Some Canon zoom lenses vent into the camera

I was surprised to find that, if I hold the Canon EF24-70mm f2.8L USM zoom lens to my ear and operate the zoom control ring, it blows air into my ear. This happens as the zoom is changed from wide angle to telephoto (i.e. from 24 to 70 focal length). The opposite happens when moving the other way: it sucks air.

With this type of lens it is obvious that some venting to the surrounding atmosphere is necessary, since the lens overall is 127 mm long at 70 mm focal length, and 160 mm long at 24 mm focal length. However, it hadn't occurred to me that Canon would vent the lens into the camera. That is very undesirable as it is bound to increase the chance of the sensor getting dusty. Not only will any dust already in the camera and/or lens be stirred up, but dust may actually be sucked into the camera.
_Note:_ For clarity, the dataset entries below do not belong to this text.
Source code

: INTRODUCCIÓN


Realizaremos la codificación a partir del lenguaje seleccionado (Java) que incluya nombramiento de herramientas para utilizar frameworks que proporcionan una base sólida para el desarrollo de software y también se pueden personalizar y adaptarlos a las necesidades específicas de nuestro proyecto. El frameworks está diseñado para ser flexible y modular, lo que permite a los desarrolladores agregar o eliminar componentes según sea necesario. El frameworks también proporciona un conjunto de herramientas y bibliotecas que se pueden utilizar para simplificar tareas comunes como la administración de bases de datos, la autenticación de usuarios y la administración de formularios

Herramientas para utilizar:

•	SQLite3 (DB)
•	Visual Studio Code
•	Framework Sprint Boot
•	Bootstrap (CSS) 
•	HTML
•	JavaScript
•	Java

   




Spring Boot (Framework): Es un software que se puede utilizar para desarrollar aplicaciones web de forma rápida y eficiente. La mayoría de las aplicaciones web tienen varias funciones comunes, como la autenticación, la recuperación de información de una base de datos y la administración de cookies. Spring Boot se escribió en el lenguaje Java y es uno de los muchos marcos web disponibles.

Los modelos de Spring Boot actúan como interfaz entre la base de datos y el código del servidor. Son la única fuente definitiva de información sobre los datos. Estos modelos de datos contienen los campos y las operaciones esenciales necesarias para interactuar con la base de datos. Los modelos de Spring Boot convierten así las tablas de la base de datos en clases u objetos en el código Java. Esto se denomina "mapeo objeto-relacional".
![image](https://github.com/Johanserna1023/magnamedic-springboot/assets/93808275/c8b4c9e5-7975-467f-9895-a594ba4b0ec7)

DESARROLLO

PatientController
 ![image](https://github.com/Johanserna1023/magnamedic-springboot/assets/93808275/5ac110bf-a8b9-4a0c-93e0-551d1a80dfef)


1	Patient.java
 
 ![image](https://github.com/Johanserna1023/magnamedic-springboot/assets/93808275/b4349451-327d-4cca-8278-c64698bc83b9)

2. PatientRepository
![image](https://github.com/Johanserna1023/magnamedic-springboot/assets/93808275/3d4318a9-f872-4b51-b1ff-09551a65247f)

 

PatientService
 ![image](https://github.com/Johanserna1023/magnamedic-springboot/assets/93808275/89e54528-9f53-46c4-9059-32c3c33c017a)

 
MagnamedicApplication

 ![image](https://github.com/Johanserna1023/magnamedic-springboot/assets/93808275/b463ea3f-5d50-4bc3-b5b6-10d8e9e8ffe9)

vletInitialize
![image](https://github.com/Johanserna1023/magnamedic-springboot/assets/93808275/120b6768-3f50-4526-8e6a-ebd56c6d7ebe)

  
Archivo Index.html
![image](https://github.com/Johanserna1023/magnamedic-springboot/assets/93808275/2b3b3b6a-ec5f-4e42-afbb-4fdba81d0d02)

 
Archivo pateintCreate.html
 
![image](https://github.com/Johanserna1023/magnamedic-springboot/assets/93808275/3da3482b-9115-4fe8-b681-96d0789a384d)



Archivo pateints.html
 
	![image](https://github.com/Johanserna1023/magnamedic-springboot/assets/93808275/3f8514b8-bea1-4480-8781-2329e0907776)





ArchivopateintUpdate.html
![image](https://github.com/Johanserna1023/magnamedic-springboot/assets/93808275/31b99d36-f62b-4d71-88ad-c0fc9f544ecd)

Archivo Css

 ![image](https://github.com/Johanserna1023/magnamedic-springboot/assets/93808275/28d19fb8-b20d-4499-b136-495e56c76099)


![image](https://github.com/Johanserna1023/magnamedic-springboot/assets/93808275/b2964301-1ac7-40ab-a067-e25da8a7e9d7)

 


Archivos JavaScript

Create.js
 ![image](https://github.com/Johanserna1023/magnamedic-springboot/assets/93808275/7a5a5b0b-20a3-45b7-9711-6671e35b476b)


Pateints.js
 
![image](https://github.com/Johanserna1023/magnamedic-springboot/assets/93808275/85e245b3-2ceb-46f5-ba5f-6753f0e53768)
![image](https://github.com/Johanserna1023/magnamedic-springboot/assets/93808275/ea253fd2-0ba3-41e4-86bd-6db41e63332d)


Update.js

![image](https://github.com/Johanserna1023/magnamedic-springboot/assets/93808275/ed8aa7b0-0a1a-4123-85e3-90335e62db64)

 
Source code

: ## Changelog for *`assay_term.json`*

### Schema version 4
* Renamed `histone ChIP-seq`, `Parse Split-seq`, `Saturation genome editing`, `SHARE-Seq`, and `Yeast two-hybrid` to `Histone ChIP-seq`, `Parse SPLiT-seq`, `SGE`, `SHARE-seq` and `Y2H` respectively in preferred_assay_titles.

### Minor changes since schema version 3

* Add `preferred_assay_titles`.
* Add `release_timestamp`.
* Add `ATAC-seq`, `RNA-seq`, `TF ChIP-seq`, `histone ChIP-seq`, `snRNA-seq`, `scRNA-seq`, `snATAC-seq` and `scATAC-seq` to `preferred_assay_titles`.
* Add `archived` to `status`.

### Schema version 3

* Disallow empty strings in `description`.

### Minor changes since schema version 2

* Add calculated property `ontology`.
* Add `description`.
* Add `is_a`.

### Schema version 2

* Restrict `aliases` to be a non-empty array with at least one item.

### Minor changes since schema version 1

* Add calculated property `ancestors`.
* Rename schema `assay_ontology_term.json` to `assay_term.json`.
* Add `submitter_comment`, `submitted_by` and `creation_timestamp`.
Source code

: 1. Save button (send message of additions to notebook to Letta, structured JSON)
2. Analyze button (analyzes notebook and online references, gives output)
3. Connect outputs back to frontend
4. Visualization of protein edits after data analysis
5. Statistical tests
Dust can be sucked into the camera because, if the lens is venting into the camera then there has to be somewhere for the air to go, and that means the camera itself must vent to atmosphere. This indeed seems to be the case: if you put your ear to the viewfinder of an EOS 5D and work the zoom control on the above lens, a slight air flow can be detected. (I was alerted to this by this thread on dpreview.)

The EF17-40mm f4L lens doesn't suffer from this problem because it doesn't change its overall length. It does move a group of lenses within the lens barrel, and that movement is directly exposed to the camera, but it doesn't seem to generate much air flow.

Likewise, my EF70-200mm f2.8L IS USM does not suffer from the problem at all.

I was first alerted to this kind of problem by a review on Michael Reichmann's Luminous Landscape web site. He reviewed the Canon EF28-300mm zoom here and said that as this lens was of the "push pull" design it tended to blow air into the camera and he therefore avoided this lens. I didn't believe this and got out my old FD100-200mm lens (which I bought in 1972 and is also a "push pull" design) and satisfied myself that its back end was properly sealed and it did not blow air into the camera. However, sadly, it seems that Canon has forgotten a few tricks over the last 30 years.

If a lens has to be vented to atmosphere, it ought to be vented forward and not into the camera. (Of course, I see there is a problem achieving this if the backmost group in the lens is the one that needs to move.)

A camera body ought not to be vented at all.